§ **Exercise aim**
For each line in the data below that has the word "shields", copy that line.

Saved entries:
*** Block opens ***
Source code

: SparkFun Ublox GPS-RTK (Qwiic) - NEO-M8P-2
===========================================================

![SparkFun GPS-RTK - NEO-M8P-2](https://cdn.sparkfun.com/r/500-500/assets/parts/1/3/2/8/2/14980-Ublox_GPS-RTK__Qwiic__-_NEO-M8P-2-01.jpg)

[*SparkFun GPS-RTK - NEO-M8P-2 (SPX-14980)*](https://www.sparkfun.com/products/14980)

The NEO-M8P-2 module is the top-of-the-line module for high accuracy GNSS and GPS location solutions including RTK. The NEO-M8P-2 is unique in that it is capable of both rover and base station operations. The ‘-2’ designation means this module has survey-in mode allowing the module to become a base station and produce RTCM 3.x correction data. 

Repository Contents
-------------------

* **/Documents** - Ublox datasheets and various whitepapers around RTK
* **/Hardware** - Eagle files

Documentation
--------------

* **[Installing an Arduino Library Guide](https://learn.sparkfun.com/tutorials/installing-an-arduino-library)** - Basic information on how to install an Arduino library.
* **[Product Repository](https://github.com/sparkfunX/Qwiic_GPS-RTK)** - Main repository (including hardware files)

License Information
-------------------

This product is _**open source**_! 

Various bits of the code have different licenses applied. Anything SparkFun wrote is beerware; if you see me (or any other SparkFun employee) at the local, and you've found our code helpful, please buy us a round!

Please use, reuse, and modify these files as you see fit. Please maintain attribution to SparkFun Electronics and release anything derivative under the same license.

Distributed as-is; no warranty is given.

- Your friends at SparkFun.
*** Block closes ***
*** Block opens ***
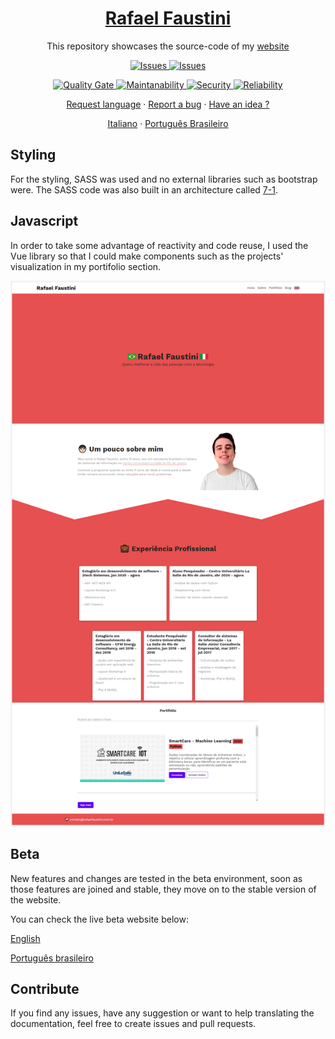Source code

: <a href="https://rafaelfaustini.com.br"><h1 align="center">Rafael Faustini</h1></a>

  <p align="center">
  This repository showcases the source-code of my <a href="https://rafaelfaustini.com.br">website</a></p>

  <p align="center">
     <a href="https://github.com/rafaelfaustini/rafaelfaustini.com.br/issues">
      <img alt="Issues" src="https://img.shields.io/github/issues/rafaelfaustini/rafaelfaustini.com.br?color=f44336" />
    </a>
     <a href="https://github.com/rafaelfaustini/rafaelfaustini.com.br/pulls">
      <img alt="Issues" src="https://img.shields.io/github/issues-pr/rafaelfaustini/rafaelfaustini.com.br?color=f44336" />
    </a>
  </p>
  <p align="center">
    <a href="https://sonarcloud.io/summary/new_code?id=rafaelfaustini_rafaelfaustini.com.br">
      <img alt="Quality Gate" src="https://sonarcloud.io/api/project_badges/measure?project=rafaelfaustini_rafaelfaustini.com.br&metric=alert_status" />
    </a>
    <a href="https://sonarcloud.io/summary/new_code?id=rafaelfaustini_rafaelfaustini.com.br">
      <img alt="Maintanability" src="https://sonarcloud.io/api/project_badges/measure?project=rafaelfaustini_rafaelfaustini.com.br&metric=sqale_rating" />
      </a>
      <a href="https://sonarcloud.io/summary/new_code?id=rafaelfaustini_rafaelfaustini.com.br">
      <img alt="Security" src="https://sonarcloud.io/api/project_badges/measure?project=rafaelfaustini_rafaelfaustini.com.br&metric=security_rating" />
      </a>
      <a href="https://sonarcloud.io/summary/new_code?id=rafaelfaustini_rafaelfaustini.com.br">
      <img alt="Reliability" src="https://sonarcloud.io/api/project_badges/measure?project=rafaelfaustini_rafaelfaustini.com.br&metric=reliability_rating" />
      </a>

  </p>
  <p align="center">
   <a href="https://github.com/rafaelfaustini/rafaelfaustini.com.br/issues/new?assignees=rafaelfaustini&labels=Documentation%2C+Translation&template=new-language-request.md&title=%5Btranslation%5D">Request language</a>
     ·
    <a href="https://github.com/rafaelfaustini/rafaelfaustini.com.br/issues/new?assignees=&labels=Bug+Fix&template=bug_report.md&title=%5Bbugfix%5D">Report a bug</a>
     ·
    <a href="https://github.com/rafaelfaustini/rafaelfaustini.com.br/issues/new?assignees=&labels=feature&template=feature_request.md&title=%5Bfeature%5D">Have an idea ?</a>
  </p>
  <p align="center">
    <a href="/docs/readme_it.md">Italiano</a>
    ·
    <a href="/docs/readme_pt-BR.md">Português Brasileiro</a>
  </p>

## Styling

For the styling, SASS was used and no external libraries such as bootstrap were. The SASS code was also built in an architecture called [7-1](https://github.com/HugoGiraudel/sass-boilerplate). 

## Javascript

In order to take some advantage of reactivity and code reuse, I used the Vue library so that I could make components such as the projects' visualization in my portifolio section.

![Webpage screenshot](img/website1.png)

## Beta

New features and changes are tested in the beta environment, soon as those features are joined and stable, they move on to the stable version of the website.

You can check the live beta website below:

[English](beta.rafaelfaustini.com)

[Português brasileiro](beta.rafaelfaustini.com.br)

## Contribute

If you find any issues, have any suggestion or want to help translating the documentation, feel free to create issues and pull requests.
*** Block closes ***
§ **Expected answer**
      <img alt="Issues" src="https://img.shields.io/github/issues/rafaelfaustini/rafaelfaustini.com.br?color=f44336" />
      <img alt="Issues" src="https://img.shields.io/github/issues-pr/rafaelfaustini/rafaelfaustini.com.br?color=f44336" />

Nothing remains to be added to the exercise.